### [YOUR GOAL]
Type again, exactly, the lines below from the start through the line that includes "5. Identification of".

### [DATA SUPPLIED]
====

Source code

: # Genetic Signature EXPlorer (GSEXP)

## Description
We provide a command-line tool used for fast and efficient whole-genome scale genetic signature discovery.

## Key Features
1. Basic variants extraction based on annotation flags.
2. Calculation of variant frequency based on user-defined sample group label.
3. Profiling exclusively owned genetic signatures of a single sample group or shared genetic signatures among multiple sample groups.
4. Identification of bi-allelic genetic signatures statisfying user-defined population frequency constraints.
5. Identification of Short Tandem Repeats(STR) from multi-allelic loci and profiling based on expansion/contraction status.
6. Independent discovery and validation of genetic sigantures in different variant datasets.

====

### [TASK RESPONSE]
Source code

: # Genetic Signature EXPlorer (GSEXP)

## Description
We provide a command-line tool used for fast and efficient whole-genome scale genetic signature discovery.

## Key Features
1. Basic variants extraction based on annotation flags.
2. Calculation of variant frequency based on user-defined sample group label.
3. Profiling exclusively owned genetic signatures of a single sample group or shared genetic signatures among multiple sample groups.
4. Identification of bi-allelic genetic signatures statisfying user-defined population frequency constraints.
5. Identification of Short Tandem Repeats(STR) from multi-allelic loci and profiling based on expansion/contraction status.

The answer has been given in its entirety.